The Marine Stewardship Council marks 20 years with “Keep It Wild” campaign.

The Marine Stewardship Council (MSC), the world’s most recognized, science-based seafood certification program, marks 20 years of working to keep the world’s oceans wild with a new campaign. “Keep It Wild” celebrates the people who love wild seafood and who have been instrumental in partnering with the MSC to protect the world’s oceans over the past two decades. The MSC has launched a new website – – to better highlight its work and mission and to encourage consumers to continue choosing seafood with the organization’s blue fish label that denotes wild, certified and sustainable seafood.

“Since the MSC’s establishment in late 1997, we have engaged numerous stakeholders – from fisheries and processors to restaurants, retailers and consumers – in our vision to see the world’s oceans teeming with life to ensure a healthy seafood supply for today, tomorrow and always,” said Brian Perkins, regional director for the Americas at the Marine Stewardship Council. “As we embark on the next 20 years, and beyond, we want to celebrate those who have turned that vision into a reality. While much work remains, we are proud of our collective accomplishments thus far and look forward to continuing our momentum.”

A mission translates into milestones

Conceived in response to global fisheries challenges such as overfishing and habitat destruction, the MSC was established as a nonprofit by Unilever and WWF to contribute to the health of the world’s oceans. The MSC uses its blue fish label and strict fishery certification standards to support its mission in three ways: recognizing and rewarding sustainable fishing practices, influencing the choices people make when buying seafood, and working with partners to transform the seafood market to a sustainable basis.

Since its inception, the MSC has created highly specialized certification standards and traceability systems, which are continually refined and updated with the latest fisheries science. Organizations that seek certification do so voluntarily, and independent third-party entities determine whether those organizations meet the MSC’s stringent requirements before awarding certification. To meet the MSC’s standards, applicants must demonstrate alignment with three core principles: guaranteeing sustainability of fish populations, committing to minimal ecosystem impacts, and implementing effective management practices that respond to environmental changes.

The MSC’s rigorous approach has attracted stakeholders from around the world – including fisheries, processors, restaurants, retailers and consumers – in its efforts to achieve significant milestones in sustainability:

  • 12 percent of all global catch is now certified to MSC standards
  • 300 fisheries are certified globally, and 22 of those are in the U.S.
  • More than 33,000 companies around the world, representing every level of the supply chain, are MSC certified
  • More than 23,000 products carry the MSC’s blue fish label in about 100 markets
  • The U.S. market has more than 1,000 products with the blue fish label

Keeping the world’s oceans teeming with life is a collaborative effort, and the MSC has reached out not only to fisheries, but to businesses with global impacts. For instance, in 2006, Walmart committed to sourcing all fresh and frozen seafood from organizations certified to the MSC standard. In 2011, McDonald’s restaurants in Europe adopted blue fish labeled products, and the following years saw a similar movement by its U.S. and Canadian operations. In 2015, IKEA pledged to serve only sustainable seafood throughout its markets.

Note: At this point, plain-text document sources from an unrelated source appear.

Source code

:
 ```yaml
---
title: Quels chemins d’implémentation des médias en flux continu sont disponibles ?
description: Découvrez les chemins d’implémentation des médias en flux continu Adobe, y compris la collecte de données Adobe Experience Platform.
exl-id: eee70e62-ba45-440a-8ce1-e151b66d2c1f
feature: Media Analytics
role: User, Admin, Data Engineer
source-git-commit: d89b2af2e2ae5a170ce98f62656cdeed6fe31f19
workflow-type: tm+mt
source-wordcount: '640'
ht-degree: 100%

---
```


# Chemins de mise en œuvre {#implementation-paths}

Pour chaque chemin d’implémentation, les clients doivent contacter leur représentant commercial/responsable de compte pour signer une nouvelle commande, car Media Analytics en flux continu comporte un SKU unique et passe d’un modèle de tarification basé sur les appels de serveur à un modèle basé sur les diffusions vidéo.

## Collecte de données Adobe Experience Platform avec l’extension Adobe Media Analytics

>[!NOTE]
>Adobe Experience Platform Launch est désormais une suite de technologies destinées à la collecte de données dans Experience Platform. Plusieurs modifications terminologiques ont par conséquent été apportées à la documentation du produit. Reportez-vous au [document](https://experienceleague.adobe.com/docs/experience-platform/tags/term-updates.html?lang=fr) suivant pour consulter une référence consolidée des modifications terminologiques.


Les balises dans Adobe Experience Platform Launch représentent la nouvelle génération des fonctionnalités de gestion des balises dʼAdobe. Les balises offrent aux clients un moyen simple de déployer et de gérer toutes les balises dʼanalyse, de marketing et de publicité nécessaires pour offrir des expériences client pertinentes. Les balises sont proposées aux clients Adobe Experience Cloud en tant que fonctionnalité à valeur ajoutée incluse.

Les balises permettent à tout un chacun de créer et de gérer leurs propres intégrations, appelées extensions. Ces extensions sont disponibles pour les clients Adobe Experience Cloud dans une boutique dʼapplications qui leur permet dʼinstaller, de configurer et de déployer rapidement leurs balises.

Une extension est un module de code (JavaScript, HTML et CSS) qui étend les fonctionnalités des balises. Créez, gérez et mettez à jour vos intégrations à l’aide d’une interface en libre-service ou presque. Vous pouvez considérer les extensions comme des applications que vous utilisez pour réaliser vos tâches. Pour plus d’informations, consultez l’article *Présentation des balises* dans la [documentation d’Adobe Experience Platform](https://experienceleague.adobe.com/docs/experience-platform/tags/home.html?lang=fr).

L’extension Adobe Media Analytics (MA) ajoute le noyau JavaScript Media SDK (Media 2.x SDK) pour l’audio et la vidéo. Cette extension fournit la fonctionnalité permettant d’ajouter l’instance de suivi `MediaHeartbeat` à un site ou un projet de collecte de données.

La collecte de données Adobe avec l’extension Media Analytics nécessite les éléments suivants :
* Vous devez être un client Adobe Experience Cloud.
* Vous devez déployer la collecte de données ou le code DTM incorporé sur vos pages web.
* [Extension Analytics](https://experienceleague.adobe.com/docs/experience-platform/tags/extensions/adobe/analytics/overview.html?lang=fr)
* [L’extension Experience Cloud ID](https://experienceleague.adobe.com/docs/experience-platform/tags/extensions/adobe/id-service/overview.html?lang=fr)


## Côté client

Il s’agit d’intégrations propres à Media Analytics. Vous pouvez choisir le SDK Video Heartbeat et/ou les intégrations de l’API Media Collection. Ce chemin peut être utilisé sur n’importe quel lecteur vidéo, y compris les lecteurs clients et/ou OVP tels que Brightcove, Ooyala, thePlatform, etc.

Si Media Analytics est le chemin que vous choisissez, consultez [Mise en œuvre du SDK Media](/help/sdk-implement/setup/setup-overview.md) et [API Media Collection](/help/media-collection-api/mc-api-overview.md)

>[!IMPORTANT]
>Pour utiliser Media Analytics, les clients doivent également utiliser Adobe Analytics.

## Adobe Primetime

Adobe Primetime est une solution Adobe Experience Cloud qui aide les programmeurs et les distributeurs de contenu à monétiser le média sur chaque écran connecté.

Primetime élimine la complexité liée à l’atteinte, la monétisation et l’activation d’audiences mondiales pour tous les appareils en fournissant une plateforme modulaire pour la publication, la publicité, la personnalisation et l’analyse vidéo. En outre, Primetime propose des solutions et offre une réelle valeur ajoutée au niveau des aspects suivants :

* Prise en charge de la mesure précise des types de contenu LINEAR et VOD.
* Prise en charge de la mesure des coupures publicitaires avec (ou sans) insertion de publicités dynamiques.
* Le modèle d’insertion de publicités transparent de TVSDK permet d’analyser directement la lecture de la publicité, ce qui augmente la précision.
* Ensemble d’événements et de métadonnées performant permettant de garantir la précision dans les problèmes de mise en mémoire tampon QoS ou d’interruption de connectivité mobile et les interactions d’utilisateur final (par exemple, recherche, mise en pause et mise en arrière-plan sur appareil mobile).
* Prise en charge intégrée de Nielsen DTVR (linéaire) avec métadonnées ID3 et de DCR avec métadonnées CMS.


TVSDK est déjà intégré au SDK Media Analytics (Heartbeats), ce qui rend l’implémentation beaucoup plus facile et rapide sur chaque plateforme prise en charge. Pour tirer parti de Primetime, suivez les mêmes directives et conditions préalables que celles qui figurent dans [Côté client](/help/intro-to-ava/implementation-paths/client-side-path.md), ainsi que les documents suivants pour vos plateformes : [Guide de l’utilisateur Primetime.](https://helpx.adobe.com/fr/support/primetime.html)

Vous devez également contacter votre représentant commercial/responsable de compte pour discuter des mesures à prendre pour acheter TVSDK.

The MSC has also earned the respect of sustainability-focused organizations around the world. It was the first global seafood certification to achieve recognition from the Global Sustainable Seafood Initiative for its credibility and rigor. Additionally, the MSC was recognized for best practices by ISEAL Alliance and UN Food and Agriculture Organization.

MSC maintains focus to ‘Keep It Wild’

As the MSC looks to the future, it is working to fold more individuals and organizations into its mission. With a new Keep It Wild campaign, the nonprofit is celebrating the people – known as “the Wild Ones” – who have turned their love of wild seafood into a solution for the world’s at-risk oceans. The campaign will highlight the fishers, processors, fish mongers, grocers, restaurateurs, chefs, consumers and even pets who enjoy seafood carrying the blue fish label, which is affixed to products ranging from fresh, frozen, canned and preserved items to supplements and pet food.

The Keep It Wild campaign will be featured online at, in retailers, on the Food Network’s “Food Quest” show, and at the Environmental Film Festival in Washington, D.C. In addition to celebrating the people behind the organization’s success, Keep It Wild will provide consumers with guidance on how to find and select sustainable and traceable seafood products so they can do their part in keeping the oceans wild for generations to come.